WHAT THE TASK REQUIRES:
Nothing but the lines from the start of the entries below through the line containing "- Thrombolysis vérzéses" should appear in the answer, copied exactly and free of pictures.

########

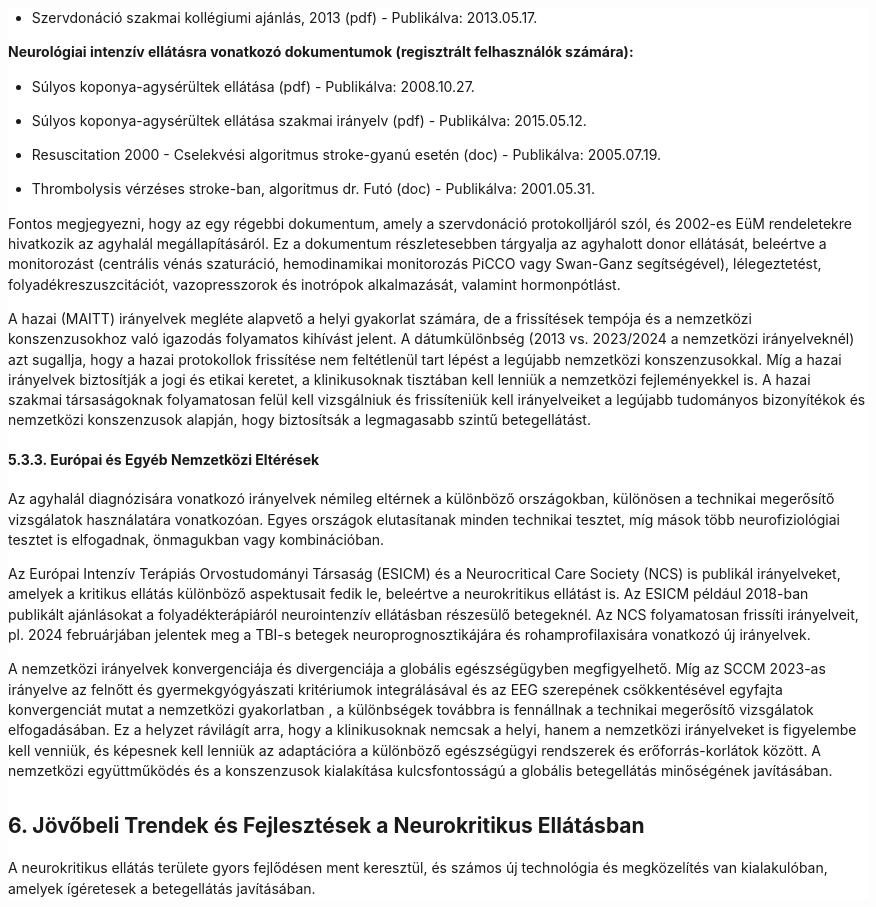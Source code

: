- Szervdonáció szakmai kollégiumi ajánlás, 2013 (pdf) - Publikálva: 2013.05.17.  
    

**Neurológiai intenzív ellátásra vonatkozó dokumentumok (regisztrált felhasználók számára):**

- Súlyos koponya-agysérültek ellátása (pdf) - Publikálva: 2008.10.27.  
    
- Súlyos koponya-agysérültek ellátása szakmai irányelv (pdf) - Publikálva: 2015.05.12.  
    
- Resuscitation 2000 - Cselekvési algoritmus stroke-gyanú esetén (doc) - Publikálva: 2005.07.19.  
    
- Thrombolysis vérzéses stroke-ban, algoritmus dr. Futó (doc) - Publikálva: 2001.05.31.  
    

Fontos megjegyezni, hogy az egy régebbi dokumentum, amely a szervdonáció protokolljáról szól, és 2002-es EüM rendeletekre hivatkozik az agyhalál megállapításáról. Ez a dokumentum részletesebben tárgyalja az agyhalott donor ellátását, beleértve a monitorozást (centrális vénás szaturáció, hemodinamikai monitorozás PiCCO vagy Swan-Ganz segítségével), lélegeztetést, folyadékreszuszcitációt, vazopresszorok és inotrópok alkalmazását, valamint hormonpótlást.  

A hazai (MAITT) irányelvek megléte alapvető a helyi gyakorlat számára, de a frissítések tempója és a nemzetközi konszenzusokhoz való igazodás folyamatos kihívást jelent. A dátumkülönbség (2013 vs. 2023/2024 a nemzetközi irányelveknél) azt sugallja, hogy a hazai protokollok frissítése nem feltétlenül tart lépést a legújabb nemzetközi konszenzusokkal. Míg a hazai irányelvek biztosítják a jogi és etikai keretet, a klinikusoknak tisztában kell lenniük a nemzetközi fejleményekkel is. A hazai szakmai társaságoknak folyamatosan felül kell vizsgálniuk és frissíteniük kell irányelveiket a legújabb tudományos bizonyítékok és nemzetközi konszenzusok alapján, hogy biztosítsák a legmagasabb szintű betegellátást.

#### 5.3.3. Európai és Egyéb Nemzetközi Eltérések

Az agyhalál diagnózisára vonatkozó irányelvek némileg eltérnek a különböző országokban, különösen a technikai megerősítő vizsgálatok használatára vonatkozóan. Egyes országok elutasítanak minden technikai tesztet, míg mások több neurofiziológiai tesztet is elfogadnak, önmagukban vagy kombinációban.  

Az Európai Intenzív Terápiás Orvostudományi Társaság (ESICM) és a Neurocritical Care Society (NCS) is publikál irányelveket, amelyek a kritikus ellátás különböző aspektusait fedik le, beleértve a neurokritikus ellátást is. Az ESICM például 2018-ban publikált ajánlásokat a folyadékterápiáról neurointenzív ellátásban részesülő betegeknél. Az NCS folyamatosan frissíti irányelveit, pl. 2024 februárjában jelentek meg a TBI-s betegek neuroprognosztikájára és rohamprofilaxisára vonatkozó új irányelvek.  

A nemzetközi irányelvek konvergenciája és divergenciája a globális egészségügyben megfigyelhető. Míg az SCCM 2023-as irányelve az felnőtt és gyermekgyógyászati kritériumok integrálásával és az EEG szerepének csökkentésével egyfajta konvergenciát mutat a nemzetközi gyakorlatban , a különbségek továbbra is fennállnak a technikai megerősítő vizsgálatok elfogadásában. Ez a helyzet rávilágít arra, hogy a klinikusoknak nemcsak a helyi, hanem a nemzetközi irányelveket is figyelembe kell venniük, és képesnek kell lenniük az adaptációra a különböző egészségügyi rendszerek és erőforrás-korlátok között. A nemzetközi együttműködés és a konszenzusok kialakítása kulcsfontosságú a globális betegellátás minőségének javításában.  

## 6. Jövőbeli Trendek és Fejlesztések a Neurokritikus Ellátásban

A neurokritikus ellátás területe gyors fejlődésen ment keresztül, és számos új technológia és megközelítés van kialakulóban, amelyek ígéretesek a betegellátás javításában.
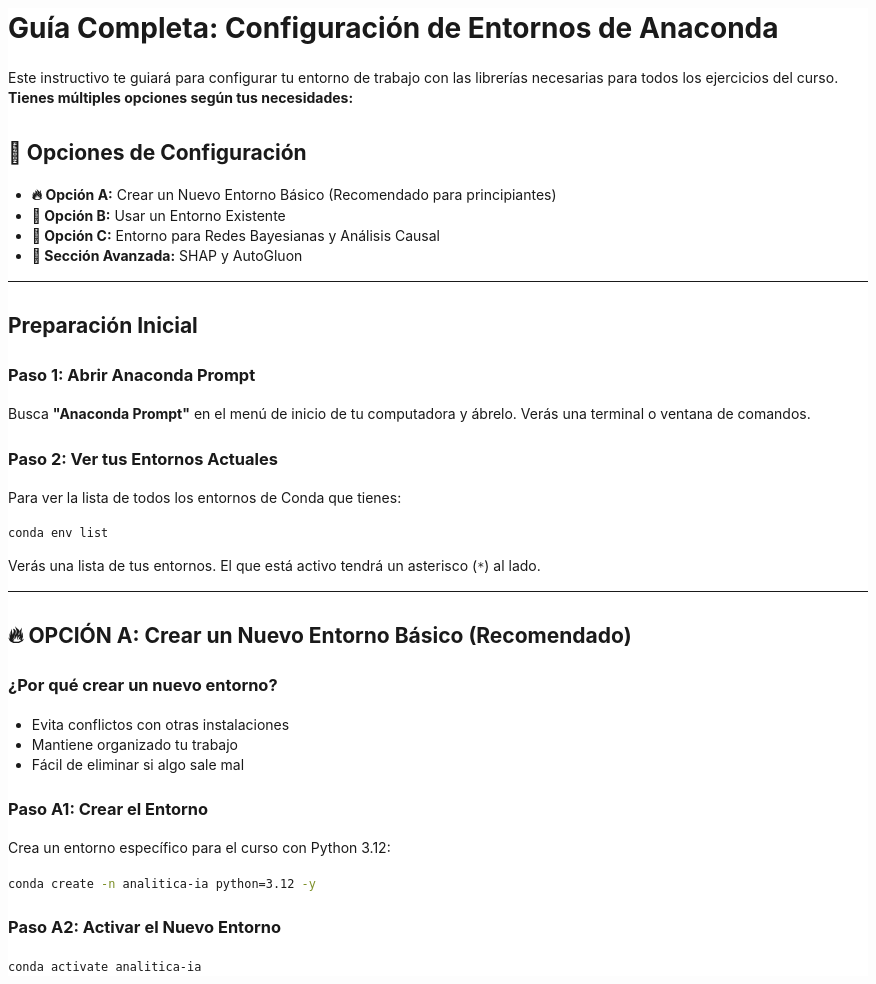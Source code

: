 # Guía Completa: Configuración de Entornos de Anaconda

Este instructivo te guiará para configurar tu entorno de trabajo con las librerías necesarias para todos los ejercicios del curso. **Tienes múltiples opciones según tus necesidades:**

## 🎯 Opciones de Configuración

- **🔥 Opción A:** Crear un Nuevo Entorno Básico (Recomendado para principiantes)
- **🔧 Opción B:** Usar un Entorno Existente
- **🧠 Opción C:** Entorno para Redes Bayesianas y Análisis Causal
- **🚀 Sección Avanzada:** SHAP y AutoGluon

---

## Preparación Inicial

### Paso 1: Abrir Anaconda Prompt

Busca **"Anaconda Prompt"** en el menú de inicio de tu computadora y ábrelo. Verás una terminal o ventana de comandos.

### Paso 2: Ver tus Entornos Actuales

Para ver la lista de todos los entornos de Conda que tienes:

```bash
conda env list
```

Verás una lista de tus entornos. El que está activo tendrá un asterisco (`*`) al lado.

---

## 🔥 OPCIÓN A: Crear un Nuevo Entorno Básico (Recomendado)

### ¿Por qué crear un nuevo entorno?
- Evita conflictos con otras instalaciones
- Mantiene organizado tu trabajo
- Fácil de eliminar si algo sale mal

### Paso A1: Crear el Entorno

Crea un entorno específico para el curso con Python 3.12:

```bash
conda create -n analitica-ia python=3.12 -y
```

### Paso A2: Activar el Nuevo Entorno

```bash
conda activate analitica-ia
```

########

SOLUTION FOR THIS EXERCISE:
Source code

:- Szervdonáció szakmai kollégiumi ajánlás, 2013 (pdf) - Publikálva: 2013.05.17.  
    

**Neurológiai intenzív ellátásra vonatkozó dokumentumok (regisztrált felhasználók számára):**

- Súlyos koponya-agysérültek ellátása (pdf) - Publikálva: 2008.10.27.  
    
- Súlyos koponya-agysérültek ellátása szakmai irányelv (pdf) - Publikálva: 2015.05.12.  
    
- Resuscitation 2000 - Cselekvési algoritmus stroke-gyanú esetén (doc) - Publikálva: 2005.07.19.  
    
- Thrombolysis vérzéses stroke-ban, algoritmus dr. Futó (doc) - Publikálva: 2001.05.31.  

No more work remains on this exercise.